Esistono, comunque, per ricostruire le favole perdute, tre storiche sillogi di favole in gran parte riconducibili a Fedro:
I primi due libri sarebbero stati pubblicati sotto Tiberio e risultano molto aderenti all'esposizione di tipo esopico,[1] laddove gli ultimi tre, più liberi, sono dedicati a personaggi di cui non abbiamo notizie, ma che dovevano essere persone di rilievo nell'ambiente culturale di Romaː Eutico, Particulone e Fileto.
L'autore, nel prologo, dichiara di essersi ispirato per la composizione dell'opera alle storie del greco Esopo, vissuto circa seicento anni prima di lui; ossia vuole che le sue favole siano educative e aperte a tutti, tanto da usare come protagonisti degli animali, proprio come ha fatto Esopo, discostandosene però per la varietas.[2]
Nelle favole, in effetti, figurano i caratteri etici del bene nei panni di agnelli, cani, uccelli e topi; del male e del vizio negli aspetti di gatti, lupi, leoni e rospi; basti pensare a Il lupo e l'agnello, Il lupo e il cane o Il corvo e la volpe, riadattata da quella di Esopo; non mancano tuttavia spunti aneddotici, ricostruibili soprattutto dalle favole della Appendix perottina.
Ciò che accomuna apologhi e aneddoti è, comunque, il fatto che Fedro conclude ogni storia con una morale che deve servire da esempio per chi sbaglia nella favola e nella vita reale. A volte la morale manca, in quanto l'apologo stesso funge da riflessione morale, come nel celebre esempio de Le due bisacce, anch'essa ripresa da Esopo:
«Peras imposuit Iuppiter nobis duas:
propriis repletam vitiis post tergum dedit,
alienis ante pectus suspendit gravem.»
«Giove impose agli uomini due bisacce:
mise quella dei vizi propri dietro la schiena,
quella carica dei vizi altrui davanti al petto»

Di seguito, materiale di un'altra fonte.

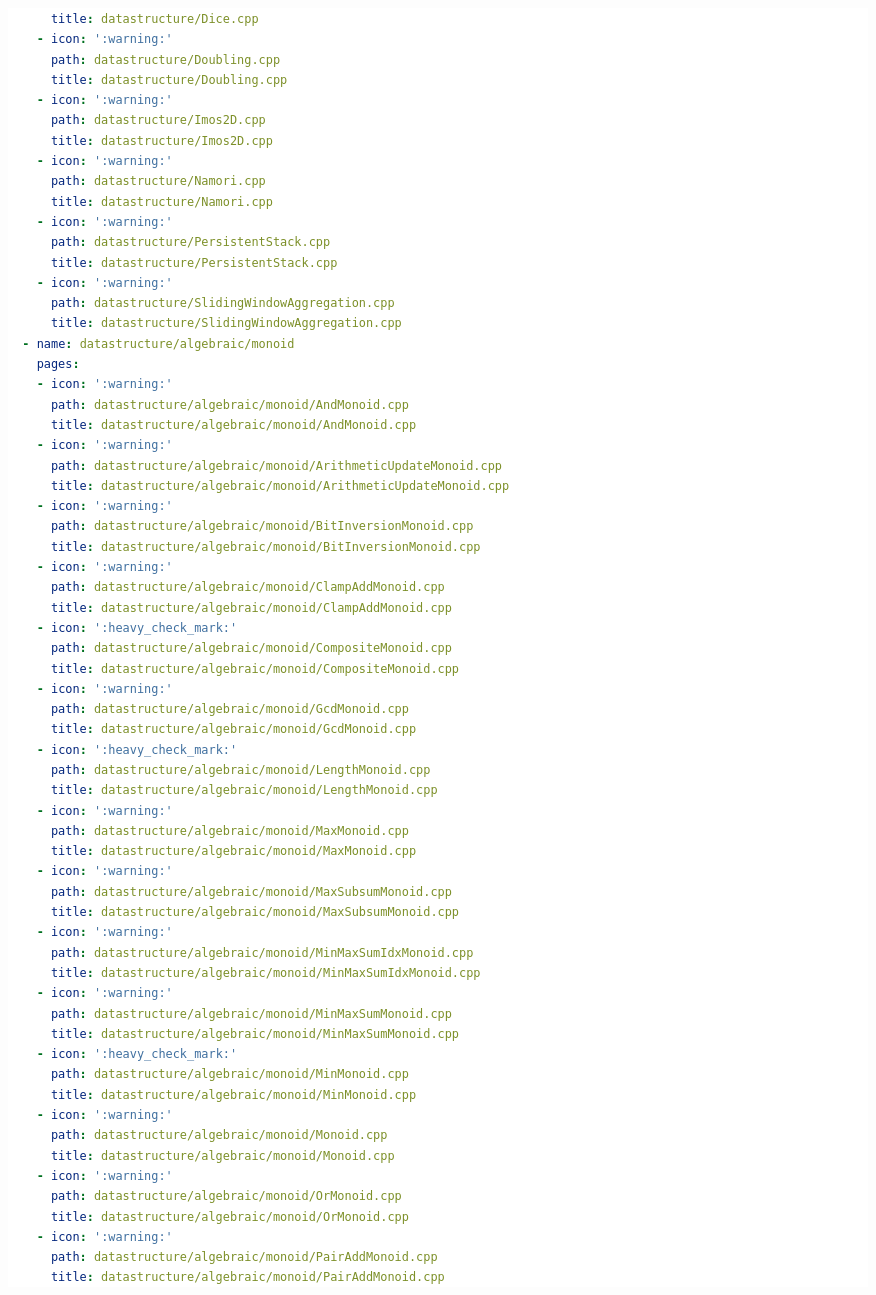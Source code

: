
 ```yaml
      title: datastructure/Dice.cpp
    - icon: ':warning:'
      path: datastructure/Doubling.cpp
      title: datastructure/Doubling.cpp
    - icon: ':warning:'
      path: datastructure/Imos2D.cpp
      title: datastructure/Imos2D.cpp
    - icon: ':warning:'
      path: datastructure/Namori.cpp
      title: datastructure/Namori.cpp
    - icon: ':warning:'
      path: datastructure/PersistentStack.cpp
      title: datastructure/PersistentStack.cpp
    - icon: ':warning:'
      path: datastructure/SlidingWindowAggregation.cpp
      title: datastructure/SlidingWindowAggregation.cpp
  - name: datastructure/algebraic/monoid
    pages:
    - icon: ':warning:'
      path: datastructure/algebraic/monoid/AndMonoid.cpp
      title: datastructure/algebraic/monoid/AndMonoid.cpp
    - icon: ':warning:'
      path: datastructure/algebraic/monoid/ArithmeticUpdateMonoid.cpp
      title: datastructure/algebraic/monoid/ArithmeticUpdateMonoid.cpp
    - icon: ':warning:'
      path: datastructure/algebraic/monoid/BitInversionMonoid.cpp
      title: datastructure/algebraic/monoid/BitInversionMonoid.cpp
    - icon: ':warning:'
      path: datastructure/algebraic/monoid/ClampAddMonoid.cpp
      title: datastructure/algebraic/monoid/ClampAddMonoid.cpp
    - icon: ':heavy_check_mark:'
      path: datastructure/algebraic/monoid/CompositeMonoid.cpp
      title: datastructure/algebraic/monoid/CompositeMonoid.cpp
    - icon: ':warning:'
      path: datastructure/algebraic/monoid/GcdMonoid.cpp
      title: datastructure/algebraic/monoid/GcdMonoid.cpp
    - icon: ':heavy_check_mark:'
      path: datastructure/algebraic/monoid/LengthMonoid.cpp
      title: datastructure/algebraic/monoid/LengthMonoid.cpp
    - icon: ':warning:'
      path: datastructure/algebraic/monoid/MaxMonoid.cpp
      title: datastructure/algebraic/monoid/MaxMonoid.cpp
    - icon: ':warning:'
      path: datastructure/algebraic/monoid/MaxSubsumMonoid.cpp
      title: datastructure/algebraic/monoid/MaxSubsumMonoid.cpp
    - icon: ':warning:'
      path: datastructure/algebraic/monoid/MinMaxSumIdxMonoid.cpp
      title: datastructure/algebraic/monoid/MinMaxSumIdxMonoid.cpp
    - icon: ':warning:'
      path: datastructure/algebraic/monoid/MinMaxSumMonoid.cpp
      title: datastructure/algebraic/monoid/MinMaxSumMonoid.cpp
    - icon: ':heavy_check_mark:'
      path: datastructure/algebraic/monoid/MinMonoid.cpp
      title: datastructure/algebraic/monoid/MinMonoid.cpp
    - icon: ':warning:'
      path: datastructure/algebraic/monoid/Monoid.cpp
      title: datastructure/algebraic/monoid/Monoid.cpp
    - icon: ':warning:'
      path: datastructure/algebraic/monoid/OrMonoid.cpp
      title: datastructure/algebraic/monoid/OrMonoid.cpp
    - icon: ':warning:'
      path: datastructure/algebraic/monoid/PairAddMonoid.cpp
      title: datastructure/algebraic/monoid/PairAddMonoid.cpp
```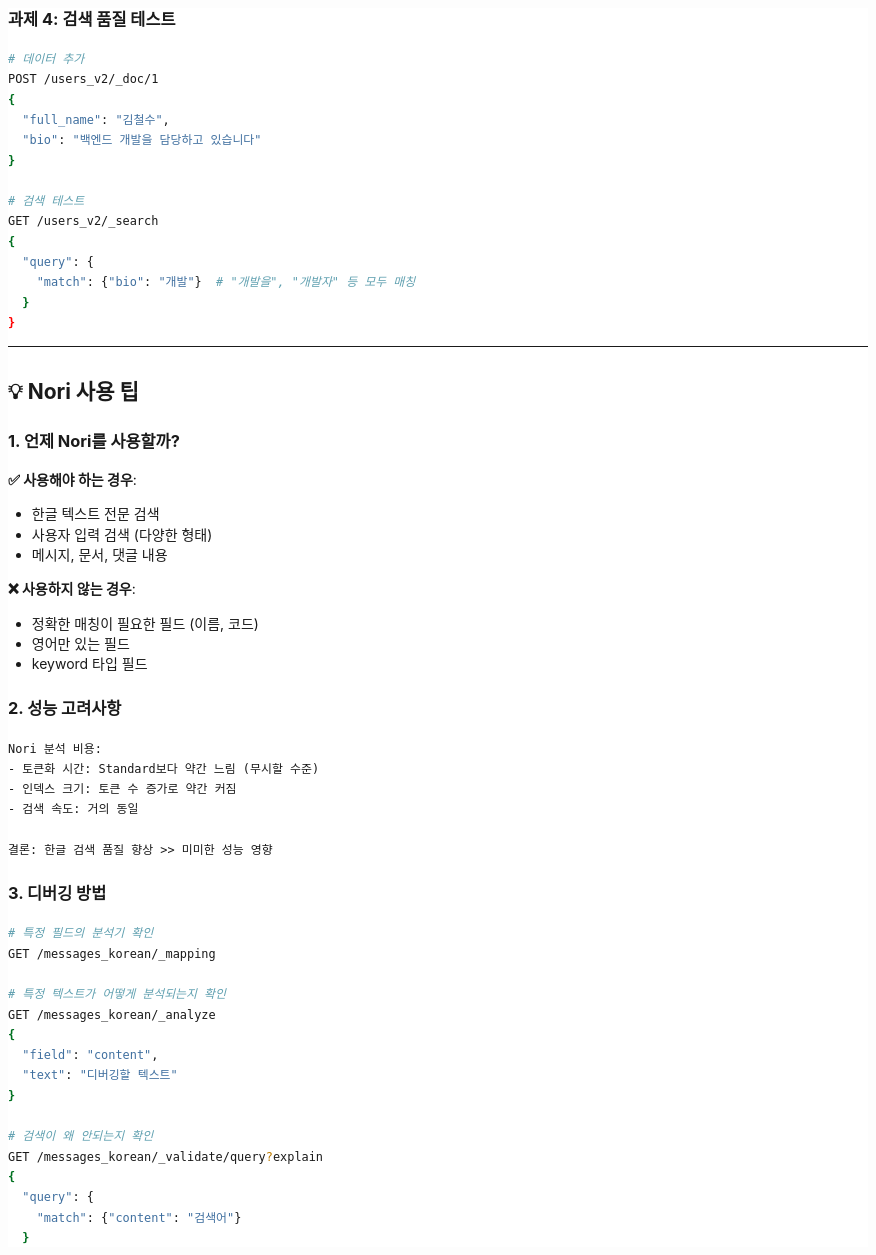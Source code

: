 ### 과제 4: 검색 품질 테스트

```bash
# 데이터 추가
POST /users_v2/_doc/1
{
  "full_name": "김철수",
  "bio": "백엔드 개발을 담당하고 있습니다"
}

# 검색 테스트
GET /users_v2/_search
{
  "query": {
    "match": {"bio": "개발"}  # "개발을", "개발자" 등 모두 매칭
  }
}
```

---

## 💡 Nori 사용 팁

### 1. 언제 Nori를 사용할까?

**✅ 사용해야 하는 경우**:
- 한글 텍스트 전문 검색
- 사용자 입력 검색 (다양한 형태)
- 메시지, 문서, 댓글 내용

**❌ 사용하지 않는 경우**:
- 정확한 매칭이 필요한 필드 (이름, 코드)
- 영어만 있는 필드
- keyword 타입 필드

### 2. 성능 고려사항

```
Nori 분석 비용:
- 토큰화 시간: Standard보다 약간 느림 (무시할 수준)
- 인덱스 크기: 토큰 수 증가로 약간 커짐
- 검색 속도: 거의 동일

결론: 한글 검색 품질 향상 >> 미미한 성능 영향
```

### 3. 디버깅 방법

```bash
# 특정 필드의 분석기 확인
GET /messages_korean/_mapping

# 특정 텍스트가 어떻게 분석되는지 확인
GET /messages_korean/_analyze
{
  "field": "content",
  "text": "디버깅할 텍스트"
}

# 검색이 왜 안되는지 확인
GET /messages_korean/_validate/query?explain
{
  "query": {
    "match": {"content": "검색어"}
  }
```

Altra caratteristica della favola fedriana è la brevitas:
«è, si può dire, un pilastro della poesia fedrianaː la favola o l'apologo devono essere quasi lapidari, se l'insegnamento ivi contenuto deve raggiungere il cuore e la coscienza del lettore. Le indicazioni etiche espresse con gusto e agilità non sono astratte enumerazioni di principi, ma mirano a migliorare il comportamento dell'uomo nei rapporti con il prossimo, nella sua attività pratica.»